## Task details
From the first line onward, reproduce the records exactly; the final line to include is the one holding "- Flask : [Flask".

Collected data
════

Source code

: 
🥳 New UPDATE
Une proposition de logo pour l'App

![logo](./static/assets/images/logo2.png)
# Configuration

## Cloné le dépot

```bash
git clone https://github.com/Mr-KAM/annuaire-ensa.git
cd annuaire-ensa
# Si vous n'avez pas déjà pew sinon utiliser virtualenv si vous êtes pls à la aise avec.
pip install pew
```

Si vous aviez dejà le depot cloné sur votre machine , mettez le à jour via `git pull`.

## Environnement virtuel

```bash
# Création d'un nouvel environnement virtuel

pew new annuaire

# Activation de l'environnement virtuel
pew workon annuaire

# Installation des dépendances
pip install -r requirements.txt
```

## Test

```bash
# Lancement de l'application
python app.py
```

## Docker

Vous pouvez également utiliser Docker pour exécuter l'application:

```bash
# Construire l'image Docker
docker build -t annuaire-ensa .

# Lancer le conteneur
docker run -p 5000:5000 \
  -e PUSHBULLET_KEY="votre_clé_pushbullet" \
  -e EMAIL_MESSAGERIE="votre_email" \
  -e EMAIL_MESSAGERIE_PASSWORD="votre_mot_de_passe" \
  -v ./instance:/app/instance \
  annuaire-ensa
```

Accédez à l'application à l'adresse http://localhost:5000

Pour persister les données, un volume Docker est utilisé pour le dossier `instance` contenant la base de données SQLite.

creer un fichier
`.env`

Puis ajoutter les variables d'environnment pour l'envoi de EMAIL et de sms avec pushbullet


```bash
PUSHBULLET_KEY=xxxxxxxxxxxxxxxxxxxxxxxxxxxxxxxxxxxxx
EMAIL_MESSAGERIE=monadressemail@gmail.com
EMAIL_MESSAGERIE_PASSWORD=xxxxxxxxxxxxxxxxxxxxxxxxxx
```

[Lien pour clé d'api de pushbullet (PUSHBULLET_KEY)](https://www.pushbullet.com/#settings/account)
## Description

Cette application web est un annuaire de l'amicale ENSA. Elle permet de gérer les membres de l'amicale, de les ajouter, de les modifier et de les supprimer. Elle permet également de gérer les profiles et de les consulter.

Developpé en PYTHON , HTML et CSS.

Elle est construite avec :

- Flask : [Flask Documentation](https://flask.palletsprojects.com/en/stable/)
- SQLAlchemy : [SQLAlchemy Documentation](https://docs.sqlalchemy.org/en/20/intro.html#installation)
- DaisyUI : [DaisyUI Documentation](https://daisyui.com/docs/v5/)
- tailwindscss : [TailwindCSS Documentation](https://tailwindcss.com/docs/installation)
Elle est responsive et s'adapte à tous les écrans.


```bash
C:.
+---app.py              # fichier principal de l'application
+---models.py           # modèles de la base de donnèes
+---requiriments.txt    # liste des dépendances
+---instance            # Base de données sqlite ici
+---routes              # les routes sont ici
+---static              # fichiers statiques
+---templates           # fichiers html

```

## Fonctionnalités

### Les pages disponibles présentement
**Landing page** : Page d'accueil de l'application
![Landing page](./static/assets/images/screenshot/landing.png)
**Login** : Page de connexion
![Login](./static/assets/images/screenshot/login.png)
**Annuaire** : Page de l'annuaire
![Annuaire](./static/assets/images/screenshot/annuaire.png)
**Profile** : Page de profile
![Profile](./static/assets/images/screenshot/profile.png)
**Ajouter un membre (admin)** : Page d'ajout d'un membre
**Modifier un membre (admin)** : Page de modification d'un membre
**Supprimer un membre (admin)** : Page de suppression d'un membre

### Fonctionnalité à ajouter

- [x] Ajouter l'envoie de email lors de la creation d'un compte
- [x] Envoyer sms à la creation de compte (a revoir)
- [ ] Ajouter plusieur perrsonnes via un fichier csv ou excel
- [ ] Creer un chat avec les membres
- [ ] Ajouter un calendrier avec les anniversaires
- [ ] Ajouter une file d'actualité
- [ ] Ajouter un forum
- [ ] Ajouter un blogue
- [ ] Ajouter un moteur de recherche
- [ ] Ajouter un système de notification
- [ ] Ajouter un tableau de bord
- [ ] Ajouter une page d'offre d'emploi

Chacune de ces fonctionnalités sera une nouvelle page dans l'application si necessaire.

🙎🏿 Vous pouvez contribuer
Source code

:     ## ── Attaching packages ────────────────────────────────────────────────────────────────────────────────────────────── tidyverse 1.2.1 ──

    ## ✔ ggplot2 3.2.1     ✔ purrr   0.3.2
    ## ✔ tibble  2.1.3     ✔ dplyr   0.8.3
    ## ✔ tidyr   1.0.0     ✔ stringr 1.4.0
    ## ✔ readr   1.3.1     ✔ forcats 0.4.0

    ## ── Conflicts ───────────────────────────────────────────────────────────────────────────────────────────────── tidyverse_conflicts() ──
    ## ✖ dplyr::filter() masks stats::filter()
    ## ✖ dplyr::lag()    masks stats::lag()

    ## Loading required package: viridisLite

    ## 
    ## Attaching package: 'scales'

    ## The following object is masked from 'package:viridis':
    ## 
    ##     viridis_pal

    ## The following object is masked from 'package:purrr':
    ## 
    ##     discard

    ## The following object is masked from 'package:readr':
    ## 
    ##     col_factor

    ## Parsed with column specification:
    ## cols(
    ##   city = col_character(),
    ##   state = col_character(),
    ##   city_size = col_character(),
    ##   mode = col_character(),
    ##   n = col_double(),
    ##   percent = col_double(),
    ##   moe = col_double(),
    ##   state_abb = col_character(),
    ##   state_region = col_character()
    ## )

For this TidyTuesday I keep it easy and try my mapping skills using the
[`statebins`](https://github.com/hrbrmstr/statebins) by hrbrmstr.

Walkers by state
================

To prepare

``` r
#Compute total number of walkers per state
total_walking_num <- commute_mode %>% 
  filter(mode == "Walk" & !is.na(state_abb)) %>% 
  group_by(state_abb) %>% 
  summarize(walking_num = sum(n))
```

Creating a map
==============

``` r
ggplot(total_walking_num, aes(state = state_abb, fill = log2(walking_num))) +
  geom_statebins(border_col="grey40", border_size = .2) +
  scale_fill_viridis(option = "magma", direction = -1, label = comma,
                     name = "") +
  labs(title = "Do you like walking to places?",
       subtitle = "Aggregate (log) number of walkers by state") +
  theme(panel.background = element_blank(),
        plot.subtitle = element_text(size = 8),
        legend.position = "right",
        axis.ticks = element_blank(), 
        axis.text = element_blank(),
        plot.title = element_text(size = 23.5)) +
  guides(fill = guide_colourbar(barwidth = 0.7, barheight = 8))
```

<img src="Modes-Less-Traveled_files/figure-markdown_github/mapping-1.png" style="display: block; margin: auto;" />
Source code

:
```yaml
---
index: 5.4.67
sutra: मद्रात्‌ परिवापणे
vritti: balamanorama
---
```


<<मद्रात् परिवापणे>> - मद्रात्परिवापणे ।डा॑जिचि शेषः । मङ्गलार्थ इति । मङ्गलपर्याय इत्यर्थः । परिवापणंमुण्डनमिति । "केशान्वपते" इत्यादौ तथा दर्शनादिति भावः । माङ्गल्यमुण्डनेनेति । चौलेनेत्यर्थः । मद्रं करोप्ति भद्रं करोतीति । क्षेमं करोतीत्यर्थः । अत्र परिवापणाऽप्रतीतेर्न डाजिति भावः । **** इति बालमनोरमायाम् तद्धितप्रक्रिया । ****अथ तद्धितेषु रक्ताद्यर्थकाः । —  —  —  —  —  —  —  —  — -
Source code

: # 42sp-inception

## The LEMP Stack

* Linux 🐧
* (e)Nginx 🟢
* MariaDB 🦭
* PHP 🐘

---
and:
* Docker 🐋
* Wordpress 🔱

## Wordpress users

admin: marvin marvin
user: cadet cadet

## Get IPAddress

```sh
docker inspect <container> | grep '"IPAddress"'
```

════

## Exercise result
Source code

: 
🥳 New UPDATE
Une proposition de logo pour l'App

![logo](./static/assets/images/logo2.png)
# Configuration

## Cloné le dépot

```bash
git clone https://github.com/Mr-KAM/annuaire-ensa.git
cd annuaire-ensa
# Si vous n'avez pas déjà pew sinon utiliser virtualenv si vous êtes pls à la aise avec.
pip install pew
```

Si vous aviez dejà le depot cloné sur votre machine , mettez le à jour via `git pull`.

## Environnement virtuel

```bash
# Création d'un nouvel environnement virtuel

pew new annuaire

# Activation de l'environnement virtuel
pew workon annuaire

# Installation des dépendances
pip install -r requirements.txt
```

## Test

```bash
# Lancement de l'application
python app.py
```

## Docker

Vous pouvez également utiliser Docker pour exécuter l'application:

```bash
# Construire l'image Docker
docker build -t annuaire-ensa .

# Lancer le conteneur
docker run -p 5000:5000 \
  -e PUSHBULLET_KEY="votre_clé_pushbullet" \
  -e EMAIL_MESSAGERIE="votre_email" \
  -e EMAIL_MESSAGERIE_PASSWORD="votre_mot_de_passe" \
  -v ./instance:/app/instance \
  annuaire-ensa
```

Accédez à l'application à l'adresse http://localhost:5000

Pour persister les données, un volume Docker est utilisé pour le dossier `instance` contenant la base de données SQLite.

creer un fichier
`.env`

Puis ajoutter les variables d'environnment pour l'envoi de EMAIL et de sms avec pushbullet


```bash
PUSHBULLET_KEY=xxxxxxxxxxxxxxxxxxxxxxxxxxxxxxxxxxxxx
EMAIL_MESSAGERIE=monadressemail@gmail.com
EMAIL_MESSAGERIE_PASSWORD=xxxxxxxxxxxxxxxxxxxxxxxxxx
```

[Lien pour clé d'api de pushbullet (PUSHBULLET_KEY)](https://www.pushbullet.com/#settings/account)
## Description

Cette application web est un annuaire de l'amicale ENSA. Elle permet de gérer les membres de l'amicale, de les ajouter, de les modifier et de les supprimer. Elle permet également de gérer les profiles et de les consulter.

Developpé en PYTHON , HTML et CSS.

Elle est construite avec :

- Flask : [Flask Documentation](https://flask.palletsprojects.com/en/stable/)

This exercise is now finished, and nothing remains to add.